## Work required
Every line below should be repeated exactly as written.

## Data provided

=== Section Start ===

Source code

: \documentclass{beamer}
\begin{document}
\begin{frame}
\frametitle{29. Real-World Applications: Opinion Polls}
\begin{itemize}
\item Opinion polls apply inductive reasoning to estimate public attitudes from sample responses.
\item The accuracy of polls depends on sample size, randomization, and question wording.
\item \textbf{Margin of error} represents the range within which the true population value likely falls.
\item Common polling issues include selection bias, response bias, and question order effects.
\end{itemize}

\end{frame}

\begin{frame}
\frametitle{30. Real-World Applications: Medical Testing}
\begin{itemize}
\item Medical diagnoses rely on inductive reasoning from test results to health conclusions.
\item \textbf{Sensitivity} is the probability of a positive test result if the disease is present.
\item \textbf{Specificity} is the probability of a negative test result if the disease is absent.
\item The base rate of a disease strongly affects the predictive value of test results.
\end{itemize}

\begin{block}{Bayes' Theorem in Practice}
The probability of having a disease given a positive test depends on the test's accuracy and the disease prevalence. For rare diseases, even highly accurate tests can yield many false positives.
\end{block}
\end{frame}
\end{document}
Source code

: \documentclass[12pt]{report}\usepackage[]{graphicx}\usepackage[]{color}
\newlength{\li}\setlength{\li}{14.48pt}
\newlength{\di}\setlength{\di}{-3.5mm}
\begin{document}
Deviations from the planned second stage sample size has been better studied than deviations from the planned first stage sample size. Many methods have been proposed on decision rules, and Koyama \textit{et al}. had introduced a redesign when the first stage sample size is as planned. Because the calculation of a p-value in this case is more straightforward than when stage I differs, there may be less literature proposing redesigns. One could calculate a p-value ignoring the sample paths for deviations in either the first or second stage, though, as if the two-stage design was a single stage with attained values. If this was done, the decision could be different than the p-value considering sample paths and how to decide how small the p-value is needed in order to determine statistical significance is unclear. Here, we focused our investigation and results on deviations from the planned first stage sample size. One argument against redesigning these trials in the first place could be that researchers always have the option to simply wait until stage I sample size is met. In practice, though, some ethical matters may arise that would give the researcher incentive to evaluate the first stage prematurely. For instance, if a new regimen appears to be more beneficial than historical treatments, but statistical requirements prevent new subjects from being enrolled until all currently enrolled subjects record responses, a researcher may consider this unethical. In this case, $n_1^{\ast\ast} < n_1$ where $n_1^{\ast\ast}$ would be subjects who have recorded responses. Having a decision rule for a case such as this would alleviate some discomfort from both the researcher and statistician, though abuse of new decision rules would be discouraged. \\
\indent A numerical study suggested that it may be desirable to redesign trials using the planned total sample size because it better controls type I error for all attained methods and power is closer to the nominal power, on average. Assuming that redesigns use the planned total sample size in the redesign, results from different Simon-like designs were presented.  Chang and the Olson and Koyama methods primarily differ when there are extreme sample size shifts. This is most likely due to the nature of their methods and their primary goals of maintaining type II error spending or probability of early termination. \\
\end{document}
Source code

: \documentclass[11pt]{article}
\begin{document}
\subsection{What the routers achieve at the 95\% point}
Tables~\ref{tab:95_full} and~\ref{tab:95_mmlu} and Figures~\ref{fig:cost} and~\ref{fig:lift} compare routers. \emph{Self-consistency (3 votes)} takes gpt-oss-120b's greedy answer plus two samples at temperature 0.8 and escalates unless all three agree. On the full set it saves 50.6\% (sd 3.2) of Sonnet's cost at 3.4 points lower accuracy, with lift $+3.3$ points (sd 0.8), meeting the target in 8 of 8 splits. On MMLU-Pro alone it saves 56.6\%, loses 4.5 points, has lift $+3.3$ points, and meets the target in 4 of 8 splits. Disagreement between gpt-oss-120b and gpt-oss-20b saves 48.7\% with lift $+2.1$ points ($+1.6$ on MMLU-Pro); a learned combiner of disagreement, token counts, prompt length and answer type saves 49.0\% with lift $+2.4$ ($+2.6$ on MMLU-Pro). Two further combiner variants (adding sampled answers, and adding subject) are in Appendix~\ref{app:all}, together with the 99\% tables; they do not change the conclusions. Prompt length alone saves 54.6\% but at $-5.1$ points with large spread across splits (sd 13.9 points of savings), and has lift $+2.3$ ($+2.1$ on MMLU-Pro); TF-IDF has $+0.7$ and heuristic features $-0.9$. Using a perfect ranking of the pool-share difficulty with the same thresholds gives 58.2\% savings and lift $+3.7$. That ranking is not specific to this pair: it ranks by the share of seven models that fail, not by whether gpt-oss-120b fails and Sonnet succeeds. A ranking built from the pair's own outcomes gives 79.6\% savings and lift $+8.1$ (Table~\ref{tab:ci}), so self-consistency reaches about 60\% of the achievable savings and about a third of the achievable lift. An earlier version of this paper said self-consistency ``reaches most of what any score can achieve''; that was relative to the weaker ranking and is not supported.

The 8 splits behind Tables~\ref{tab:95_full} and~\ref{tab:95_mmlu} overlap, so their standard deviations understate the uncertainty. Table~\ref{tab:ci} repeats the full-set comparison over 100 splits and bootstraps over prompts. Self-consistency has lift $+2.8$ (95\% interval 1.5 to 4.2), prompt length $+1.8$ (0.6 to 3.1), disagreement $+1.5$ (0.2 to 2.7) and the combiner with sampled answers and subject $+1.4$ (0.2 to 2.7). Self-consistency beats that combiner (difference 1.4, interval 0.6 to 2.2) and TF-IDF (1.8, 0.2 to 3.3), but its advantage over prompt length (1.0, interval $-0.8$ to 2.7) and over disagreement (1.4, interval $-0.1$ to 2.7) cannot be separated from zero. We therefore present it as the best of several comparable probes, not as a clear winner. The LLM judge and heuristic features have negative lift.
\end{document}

=== Section End ===

## Response below
Source code

: \documentclass{beamer}
\begin{document}
\begin{frame}
\frametitle{29. Real-World Applications: Opinion Polls}
\begin{itemize}
\item Opinion polls apply inductive reasoning to estimate public attitudes from sample responses.
\item The accuracy of polls depends on sample size, randomization, and question wording.
\item \textbf{Margin of error} represents the range within which the true population value likely falls.
\item Common polling issues include selection bias, response bias, and question order effects.
\end{itemize}

\end{frame}

\begin{frame}
\frametitle{30. Real-World Applications: Medical Testing}
\begin{itemize}
\item Medical diagnoses rely on inductive reasoning from test results to health conclusions.
\item \textbf{Sensitivity} is the probability of a positive test result if the disease is present.
\item \textbf{Specificity} is the probability of a negative test result if the disease is absent.
\item The base rate of a disease strongly affects the predictive value of test results.
\end{itemize}

\begin{block}{Bayes' Theorem in Practice}
The probability of having a disease given a positive test depends on the test's accuracy and the disease prevalence. For rare diseases, even highly accurate tests can yield many false positives.
\end{block}
\end{frame}
\end{document}
Source code

: \documentclass[12pt]{report}\usepackage[]{graphicx}\usepackage[]{color}
\newlength{\li}\setlength{\li}{14.48pt}
\newlength{\di}\setlength{\di}{-3.5mm}
\begin{document}
Deviations from the planned second stage sample size has been better studied than deviations from the planned first stage sample size. Many methods have been proposed on decision rules, and Koyama \textit{et al}. had introduced a redesign when the first stage sample size is as planned. Because the calculation of a p-value in this case is more straightforward than when stage I differs, there may be less literature proposing redesigns. One could calculate a p-value ignoring the sample paths for deviations in either the first or second stage, though, as if the two-stage design was a single stage with attained values. If this was done, the decision could be different than the p-value considering sample paths and how to decide how small the p-value is needed in order to determine statistical significance is unclear. Here, we focused our investigation and results on deviations from the planned first stage sample size. One argument against redesigning these trials in the first place could be that researchers always have the option to simply wait until stage I sample size is met. In practice, though, some ethical matters may arise that would give the researcher incentive to evaluate the first stage prematurely. For instance, if a new regimen appears to be more beneficial than historical treatments, but statistical requirements prevent new subjects from being enrolled until all currently enrolled subjects record responses, a researcher may consider this unethical. In this case, $n_1^{\ast\ast} < n_1$ where $n_1^{\ast\ast}$ would be subjects who have recorded responses. Having a decision rule for a case such as this would alleviate some discomfort from both the researcher and statistician, though abuse of new decision rules would be discouraged. \\
\indent A numerical study suggested that it may be desirable to redesign trials using the planned total sample size because it better controls type I error for all attained methods and power is closer to the nominal power, on average. Assuming that redesigns use the planned total sample size in the redesign, results from different Simon-like designs were presented.  Chang and the Olson and Koyama methods primarily differ when there are extreme sample size shifts. This is most likely due to the nature of their methods and their primary goals of maintaining type II error spending or probability of early termination. \\
\end{document}
Source code

: \documentclass[11pt]{article}
\begin{document}
\subsection{What the routers achieve at the 95\% point}
Tables~\ref{tab:95_full} and~\ref{tab:95_mmlu} and Figures~\ref{fig:cost} and~\ref{fig:lift} compare routers. \emph{Self-consistency (3 votes)} takes gpt-oss-120b's greedy answer plus two samples at temperature 0.8 and escalates unless all three agree. On the full set it saves 50.6\% (sd 3.2) of Sonnet's cost at 3.4 points lower accuracy, with lift $+3.3$ points (sd 0.8), meeting the target in 8 of 8 splits. On MMLU-Pro alone it saves 56.6\%, loses 4.5 points, has lift $+3.3$ points, and meets the target in 4 of 8 splits. Disagreement between gpt-oss-120b and gpt-oss-20b saves 48.7\% with lift $+2.1$ points ($+1.6$ on MMLU-Pro); a learned combiner of disagreement, token counts, prompt length and answer type saves 49.0\% with lift $+2.4$ ($+2.6$ on MMLU-Pro). Two further combiner variants (adding sampled answers, and adding subject) are in Appendix~\ref{app:all}, together with the 99\% tables; they do not change the conclusions. Prompt length alone saves 54.6\% but at $-5.1$ points with large spread across splits (sd 13.9 points of savings), and has lift $+2.3$ ($+2.1$ on MMLU-Pro); TF-IDF has $+0.7$ and heuristic features $-0.9$. Using a perfect ranking of the pool-share difficulty with the same thresholds gives 58.2\% savings and lift $+3.7$. That ranking is not specific to this pair: it ranks by the share of seven models that fail, not by whether gpt-oss-120b fails and Sonnet succeeds. A ranking built from the pair's own outcomes gives 79.6\% savings and lift $+8.1$ (Table~\ref{tab:ci}), so self-consistency reaches about 60\% of the achievable savings and about a third of the achievable lift. An earlier version of this paper said self-consistency ``reaches most of what any score can achieve''; that was relative to the weaker ranking and is not supported.

The 8 splits behind Tables~\ref{tab:95_full} and~\ref{tab:95_mmlu} overlap, so their standard deviations understate the uncertainty. Table~\ref{tab:ci} repeats the full-set comparison over 100 splits and bootstraps over prompts. Self-consistency has lift $+2.8$ (95\% interval 1.5 to 4.2), prompt length $+1.8$ (0.6 to 3.1), disagreement $+1.5$ (0.2 to 2.7) and the combiner with sampled answers and subject $+1.4$ (0.2 to 2.7). Self-consistency beats that combiner (difference 1.4, interval 0.6 to 2.2) and TF-IDF (1.8, 0.2 to 3.3), but its advantage over prompt length (1.0, interval $-0.8$ to 2.7) and over disagreement (1.4, interval $-0.1$ to 2.7) cannot be separated from zero. We therefore present it as the best of several comparable probes, not as a clear winner. The LLM judge and heuristic features have negative lift.
\end{document}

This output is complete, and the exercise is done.